I served 22 months in a federal prison camp, and was released 11 years ago.
After so much time in the company of just men, I was eager to spend some time with a woman. I’m not using the phrase “spend some time” euphemistically; I missed talking to women, smelling their smells, enjoying their thoughts. And, yeah, I missed their embrace.
Taking the advice of my friends, I created an account on Match.com and met a woman on-line. We set a date to meet. I was very excited.
But the day of the date, I received an email from her, explaining that she couldn’t go out with me. She would never go out with an ex-felon. The date was off.
If you have a criminal record, it’s a constant source of anxiety determining when―if at all―you admit to your past. This dilemma comes up in one’s social life, but also in one’s business life. If you’re seeking a job, do you let your prospective employer know about this when you first submit your resume? Wait until a face-to-face meeting? Or when you know you’re in serious contention for a job?
Mention it too early, you calculate, and you’ll never get a foot in the door. Wait too long and it appears that you’re hiding something.

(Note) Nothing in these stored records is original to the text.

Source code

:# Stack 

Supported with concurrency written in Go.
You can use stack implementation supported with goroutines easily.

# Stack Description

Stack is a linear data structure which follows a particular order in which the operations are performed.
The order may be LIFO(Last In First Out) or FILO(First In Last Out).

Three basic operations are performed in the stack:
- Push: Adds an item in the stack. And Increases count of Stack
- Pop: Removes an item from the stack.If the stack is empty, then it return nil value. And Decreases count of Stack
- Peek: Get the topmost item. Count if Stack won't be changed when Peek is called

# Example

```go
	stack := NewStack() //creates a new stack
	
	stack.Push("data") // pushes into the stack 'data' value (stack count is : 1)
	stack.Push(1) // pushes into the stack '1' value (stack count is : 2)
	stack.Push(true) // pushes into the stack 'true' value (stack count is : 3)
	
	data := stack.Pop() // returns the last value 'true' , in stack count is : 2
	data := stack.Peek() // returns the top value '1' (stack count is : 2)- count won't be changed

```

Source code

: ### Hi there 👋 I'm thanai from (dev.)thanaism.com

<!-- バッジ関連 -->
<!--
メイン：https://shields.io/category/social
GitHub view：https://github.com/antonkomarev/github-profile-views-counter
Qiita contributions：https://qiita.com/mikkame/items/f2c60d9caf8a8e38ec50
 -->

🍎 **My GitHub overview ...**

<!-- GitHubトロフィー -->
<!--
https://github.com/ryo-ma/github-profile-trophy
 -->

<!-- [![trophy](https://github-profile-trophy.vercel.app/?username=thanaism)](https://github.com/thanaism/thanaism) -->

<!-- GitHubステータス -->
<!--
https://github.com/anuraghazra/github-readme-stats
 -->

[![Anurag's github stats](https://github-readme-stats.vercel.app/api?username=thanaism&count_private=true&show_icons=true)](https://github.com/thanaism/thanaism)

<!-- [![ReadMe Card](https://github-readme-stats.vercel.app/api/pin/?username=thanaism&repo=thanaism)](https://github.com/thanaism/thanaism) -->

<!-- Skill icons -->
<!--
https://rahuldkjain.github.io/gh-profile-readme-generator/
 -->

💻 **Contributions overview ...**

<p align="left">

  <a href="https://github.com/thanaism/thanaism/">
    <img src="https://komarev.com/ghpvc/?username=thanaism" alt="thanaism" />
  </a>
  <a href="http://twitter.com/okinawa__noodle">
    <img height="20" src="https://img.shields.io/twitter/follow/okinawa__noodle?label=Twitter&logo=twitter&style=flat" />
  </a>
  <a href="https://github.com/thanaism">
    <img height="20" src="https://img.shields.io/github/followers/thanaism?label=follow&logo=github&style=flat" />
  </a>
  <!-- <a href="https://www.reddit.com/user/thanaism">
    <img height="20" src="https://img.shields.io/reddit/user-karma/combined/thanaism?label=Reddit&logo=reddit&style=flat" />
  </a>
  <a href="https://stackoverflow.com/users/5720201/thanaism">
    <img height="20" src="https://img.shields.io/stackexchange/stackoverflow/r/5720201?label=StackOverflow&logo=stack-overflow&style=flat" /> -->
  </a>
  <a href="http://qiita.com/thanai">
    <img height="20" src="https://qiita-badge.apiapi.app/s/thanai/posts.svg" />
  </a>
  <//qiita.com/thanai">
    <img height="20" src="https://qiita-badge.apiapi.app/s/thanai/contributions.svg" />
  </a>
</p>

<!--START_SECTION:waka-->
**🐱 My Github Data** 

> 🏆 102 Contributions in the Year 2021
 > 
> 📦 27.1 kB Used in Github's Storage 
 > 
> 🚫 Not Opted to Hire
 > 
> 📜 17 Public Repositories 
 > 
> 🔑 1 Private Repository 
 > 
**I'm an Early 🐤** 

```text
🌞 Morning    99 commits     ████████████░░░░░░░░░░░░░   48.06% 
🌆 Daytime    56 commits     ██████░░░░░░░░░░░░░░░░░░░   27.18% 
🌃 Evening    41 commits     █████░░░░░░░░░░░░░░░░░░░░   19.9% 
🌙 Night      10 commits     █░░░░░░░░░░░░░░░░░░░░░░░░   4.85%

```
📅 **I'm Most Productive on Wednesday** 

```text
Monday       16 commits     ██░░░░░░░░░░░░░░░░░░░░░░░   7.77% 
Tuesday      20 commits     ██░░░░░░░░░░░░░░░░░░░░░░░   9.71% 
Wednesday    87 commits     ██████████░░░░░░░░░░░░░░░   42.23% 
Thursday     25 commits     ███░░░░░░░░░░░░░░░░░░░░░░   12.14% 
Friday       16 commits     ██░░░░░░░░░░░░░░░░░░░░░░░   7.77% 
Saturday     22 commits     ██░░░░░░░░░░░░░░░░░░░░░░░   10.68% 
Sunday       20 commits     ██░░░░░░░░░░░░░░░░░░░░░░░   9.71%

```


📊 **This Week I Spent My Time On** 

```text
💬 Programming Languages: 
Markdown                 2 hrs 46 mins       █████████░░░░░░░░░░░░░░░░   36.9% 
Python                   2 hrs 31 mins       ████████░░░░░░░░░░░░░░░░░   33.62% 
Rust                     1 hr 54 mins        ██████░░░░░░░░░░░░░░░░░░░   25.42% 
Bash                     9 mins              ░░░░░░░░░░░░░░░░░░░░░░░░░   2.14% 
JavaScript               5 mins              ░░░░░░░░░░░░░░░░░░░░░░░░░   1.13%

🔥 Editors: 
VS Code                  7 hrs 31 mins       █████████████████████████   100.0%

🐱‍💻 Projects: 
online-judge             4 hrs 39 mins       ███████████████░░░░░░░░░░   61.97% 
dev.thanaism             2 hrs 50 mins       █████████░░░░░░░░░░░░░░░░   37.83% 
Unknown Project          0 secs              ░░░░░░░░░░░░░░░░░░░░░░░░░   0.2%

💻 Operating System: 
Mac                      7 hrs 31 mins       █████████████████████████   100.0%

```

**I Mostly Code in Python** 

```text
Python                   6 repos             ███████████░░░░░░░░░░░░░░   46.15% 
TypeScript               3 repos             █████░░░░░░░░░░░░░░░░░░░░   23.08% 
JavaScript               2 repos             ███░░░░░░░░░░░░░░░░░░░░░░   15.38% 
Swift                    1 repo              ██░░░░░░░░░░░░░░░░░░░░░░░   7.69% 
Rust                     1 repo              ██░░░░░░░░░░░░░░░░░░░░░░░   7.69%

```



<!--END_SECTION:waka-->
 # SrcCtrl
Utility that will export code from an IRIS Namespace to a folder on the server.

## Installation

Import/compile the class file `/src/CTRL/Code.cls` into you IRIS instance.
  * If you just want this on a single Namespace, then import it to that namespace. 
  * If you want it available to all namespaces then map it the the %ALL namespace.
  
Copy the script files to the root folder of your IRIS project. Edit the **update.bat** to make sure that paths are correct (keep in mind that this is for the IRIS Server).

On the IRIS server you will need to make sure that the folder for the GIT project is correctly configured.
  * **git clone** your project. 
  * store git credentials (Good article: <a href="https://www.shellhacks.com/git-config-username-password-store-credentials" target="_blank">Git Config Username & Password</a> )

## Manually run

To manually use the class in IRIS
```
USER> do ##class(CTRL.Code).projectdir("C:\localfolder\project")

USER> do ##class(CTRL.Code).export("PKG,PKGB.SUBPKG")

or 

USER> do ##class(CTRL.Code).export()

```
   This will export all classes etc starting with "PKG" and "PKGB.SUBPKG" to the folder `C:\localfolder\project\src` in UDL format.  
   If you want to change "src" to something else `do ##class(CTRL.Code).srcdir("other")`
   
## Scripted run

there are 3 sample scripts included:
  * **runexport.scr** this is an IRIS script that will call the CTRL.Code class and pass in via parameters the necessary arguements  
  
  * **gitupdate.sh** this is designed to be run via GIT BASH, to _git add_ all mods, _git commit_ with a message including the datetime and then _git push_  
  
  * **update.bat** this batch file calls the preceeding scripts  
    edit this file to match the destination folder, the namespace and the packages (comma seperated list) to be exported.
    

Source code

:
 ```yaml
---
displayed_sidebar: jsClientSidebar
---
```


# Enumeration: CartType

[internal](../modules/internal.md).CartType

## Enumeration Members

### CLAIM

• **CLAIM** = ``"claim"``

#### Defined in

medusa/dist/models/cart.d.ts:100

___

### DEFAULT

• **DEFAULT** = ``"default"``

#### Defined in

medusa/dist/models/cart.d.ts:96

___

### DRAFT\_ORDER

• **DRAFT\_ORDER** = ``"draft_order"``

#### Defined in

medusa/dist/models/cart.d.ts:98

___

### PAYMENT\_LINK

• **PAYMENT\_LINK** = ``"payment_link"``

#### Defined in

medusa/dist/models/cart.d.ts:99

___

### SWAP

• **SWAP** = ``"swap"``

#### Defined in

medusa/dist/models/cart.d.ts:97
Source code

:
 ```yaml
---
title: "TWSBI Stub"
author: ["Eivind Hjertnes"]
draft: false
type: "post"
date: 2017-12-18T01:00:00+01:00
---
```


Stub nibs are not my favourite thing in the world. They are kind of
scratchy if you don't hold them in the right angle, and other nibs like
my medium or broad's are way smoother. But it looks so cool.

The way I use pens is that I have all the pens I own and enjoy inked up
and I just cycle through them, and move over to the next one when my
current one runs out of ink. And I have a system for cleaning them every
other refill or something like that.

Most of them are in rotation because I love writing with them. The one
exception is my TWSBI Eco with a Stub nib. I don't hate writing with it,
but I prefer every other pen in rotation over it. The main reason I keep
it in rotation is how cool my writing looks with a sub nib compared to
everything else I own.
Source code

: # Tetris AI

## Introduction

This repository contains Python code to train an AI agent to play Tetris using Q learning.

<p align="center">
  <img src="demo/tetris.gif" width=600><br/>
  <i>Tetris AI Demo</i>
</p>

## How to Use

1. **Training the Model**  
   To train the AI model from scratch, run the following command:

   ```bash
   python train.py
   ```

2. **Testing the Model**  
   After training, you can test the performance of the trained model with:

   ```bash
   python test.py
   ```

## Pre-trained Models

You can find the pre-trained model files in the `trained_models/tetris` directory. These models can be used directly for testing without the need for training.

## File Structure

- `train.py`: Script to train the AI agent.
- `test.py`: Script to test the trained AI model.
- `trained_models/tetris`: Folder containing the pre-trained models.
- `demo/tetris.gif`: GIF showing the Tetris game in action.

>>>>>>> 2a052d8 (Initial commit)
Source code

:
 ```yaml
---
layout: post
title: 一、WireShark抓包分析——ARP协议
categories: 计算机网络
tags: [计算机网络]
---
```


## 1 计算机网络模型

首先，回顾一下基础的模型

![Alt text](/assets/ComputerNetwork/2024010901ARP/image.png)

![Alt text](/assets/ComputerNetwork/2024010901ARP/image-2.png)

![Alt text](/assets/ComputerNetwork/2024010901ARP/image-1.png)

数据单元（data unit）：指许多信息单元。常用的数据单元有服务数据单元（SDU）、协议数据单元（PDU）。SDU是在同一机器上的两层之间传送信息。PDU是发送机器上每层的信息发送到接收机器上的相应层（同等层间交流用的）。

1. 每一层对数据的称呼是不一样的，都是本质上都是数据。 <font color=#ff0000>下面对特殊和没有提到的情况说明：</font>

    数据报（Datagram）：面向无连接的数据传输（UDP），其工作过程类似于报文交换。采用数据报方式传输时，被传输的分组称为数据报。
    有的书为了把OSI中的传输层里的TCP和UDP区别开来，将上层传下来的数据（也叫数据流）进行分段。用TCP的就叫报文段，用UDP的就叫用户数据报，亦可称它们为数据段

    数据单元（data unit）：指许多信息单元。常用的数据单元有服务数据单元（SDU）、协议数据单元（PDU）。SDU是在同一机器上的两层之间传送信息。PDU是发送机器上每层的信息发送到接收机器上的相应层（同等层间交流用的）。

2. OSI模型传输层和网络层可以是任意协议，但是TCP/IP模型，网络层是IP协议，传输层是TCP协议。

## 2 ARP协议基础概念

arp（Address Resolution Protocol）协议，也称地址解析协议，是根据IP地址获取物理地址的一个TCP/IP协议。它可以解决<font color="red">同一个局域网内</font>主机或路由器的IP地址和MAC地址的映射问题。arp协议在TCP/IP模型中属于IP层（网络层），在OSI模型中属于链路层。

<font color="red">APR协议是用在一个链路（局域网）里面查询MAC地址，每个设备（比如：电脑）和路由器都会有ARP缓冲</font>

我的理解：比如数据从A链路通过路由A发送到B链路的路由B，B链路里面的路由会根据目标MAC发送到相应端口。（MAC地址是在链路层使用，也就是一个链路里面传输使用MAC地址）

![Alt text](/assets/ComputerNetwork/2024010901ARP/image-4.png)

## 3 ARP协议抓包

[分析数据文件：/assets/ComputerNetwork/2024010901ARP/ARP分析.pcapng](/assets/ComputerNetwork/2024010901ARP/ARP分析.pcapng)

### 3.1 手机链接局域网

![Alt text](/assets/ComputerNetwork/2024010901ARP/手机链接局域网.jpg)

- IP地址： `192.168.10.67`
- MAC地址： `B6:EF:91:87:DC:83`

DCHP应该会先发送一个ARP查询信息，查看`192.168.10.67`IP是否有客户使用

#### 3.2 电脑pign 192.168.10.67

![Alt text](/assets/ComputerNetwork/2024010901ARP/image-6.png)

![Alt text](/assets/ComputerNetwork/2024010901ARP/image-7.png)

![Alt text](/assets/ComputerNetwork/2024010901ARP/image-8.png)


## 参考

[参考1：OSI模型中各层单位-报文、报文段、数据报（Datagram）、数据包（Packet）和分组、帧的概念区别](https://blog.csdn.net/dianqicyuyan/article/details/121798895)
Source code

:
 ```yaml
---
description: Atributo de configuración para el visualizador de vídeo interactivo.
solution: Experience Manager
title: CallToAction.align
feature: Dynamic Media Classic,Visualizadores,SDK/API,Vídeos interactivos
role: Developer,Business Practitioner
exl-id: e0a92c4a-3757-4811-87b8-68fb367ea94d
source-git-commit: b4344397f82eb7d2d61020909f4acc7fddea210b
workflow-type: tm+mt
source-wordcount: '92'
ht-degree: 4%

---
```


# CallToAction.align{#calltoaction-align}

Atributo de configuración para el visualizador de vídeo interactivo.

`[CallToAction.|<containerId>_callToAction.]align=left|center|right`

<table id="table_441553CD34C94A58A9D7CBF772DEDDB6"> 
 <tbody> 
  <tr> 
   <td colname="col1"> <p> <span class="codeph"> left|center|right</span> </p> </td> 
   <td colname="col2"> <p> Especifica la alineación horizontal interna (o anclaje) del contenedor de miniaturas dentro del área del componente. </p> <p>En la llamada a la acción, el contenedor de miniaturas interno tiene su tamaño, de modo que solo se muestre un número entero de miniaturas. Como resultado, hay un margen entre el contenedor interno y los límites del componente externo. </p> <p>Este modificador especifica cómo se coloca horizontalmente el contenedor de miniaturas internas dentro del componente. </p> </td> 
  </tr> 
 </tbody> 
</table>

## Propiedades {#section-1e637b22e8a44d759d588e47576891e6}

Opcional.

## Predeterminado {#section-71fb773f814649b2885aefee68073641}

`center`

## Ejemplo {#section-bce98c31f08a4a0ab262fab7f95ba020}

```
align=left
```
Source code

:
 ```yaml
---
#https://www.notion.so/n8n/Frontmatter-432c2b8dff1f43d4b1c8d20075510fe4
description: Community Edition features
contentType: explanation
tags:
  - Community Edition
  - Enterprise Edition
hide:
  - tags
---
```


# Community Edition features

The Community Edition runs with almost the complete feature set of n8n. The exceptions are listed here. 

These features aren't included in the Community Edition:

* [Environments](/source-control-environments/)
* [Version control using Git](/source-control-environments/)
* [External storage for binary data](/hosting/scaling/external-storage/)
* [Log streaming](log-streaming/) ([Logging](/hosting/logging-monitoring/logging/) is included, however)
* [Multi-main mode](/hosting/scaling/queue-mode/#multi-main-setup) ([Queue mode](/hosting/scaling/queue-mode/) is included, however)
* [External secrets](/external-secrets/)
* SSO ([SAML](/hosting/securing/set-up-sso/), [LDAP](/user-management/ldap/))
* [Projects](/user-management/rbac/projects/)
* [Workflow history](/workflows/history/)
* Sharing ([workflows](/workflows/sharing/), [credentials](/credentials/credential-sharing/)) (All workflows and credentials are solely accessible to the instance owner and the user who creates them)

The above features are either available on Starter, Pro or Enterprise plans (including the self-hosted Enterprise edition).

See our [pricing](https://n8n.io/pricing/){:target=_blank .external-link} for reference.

Speaking from personal experience, there is no satisfactory way to address this recurring problem.
This acute source of pain is the rationale for our website, 70MillionJobs.com. We want to “take off the table” the issue of one’s criminal past. For job seekers, they can relax, knowing that companies advertising jobs on the site are fully aware of who may be applying for their jobs.
Our long-term plans include serving the 70 million Americans with criminal records with other products or services that represent basic needs, like a housing site, banking services, and yes, even a dating site.
Nearly all of the many people I know who’ve served time are eager to get their life back on track, positively and legally. We aim to make this journey as productive as possible. They’ve done their time. Let them get on with life.